Record excerpts section start

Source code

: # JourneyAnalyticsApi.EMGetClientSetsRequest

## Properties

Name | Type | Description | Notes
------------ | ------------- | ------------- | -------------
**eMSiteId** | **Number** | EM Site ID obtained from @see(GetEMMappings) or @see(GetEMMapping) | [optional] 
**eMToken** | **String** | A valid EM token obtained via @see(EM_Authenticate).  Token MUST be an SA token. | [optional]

Record excerpts section end

A full, exact repeat of the entries above is required.

Source code

: # JourneyAnalyticsApi.EMGetClientSetsRequest

## Properties

Name | Type | Description | Notes
------------ | ------------- | ------------- | -------------
**eMSiteId** | **Number** | EM Site ID obtained from @see(GetEMMappings) or @see(GetEMMapping) | [optional] 
**eMToken** | **String** | A valid EM token obtained via @see(EM_Authenticate).  Token MUST be an SA token. | [optional]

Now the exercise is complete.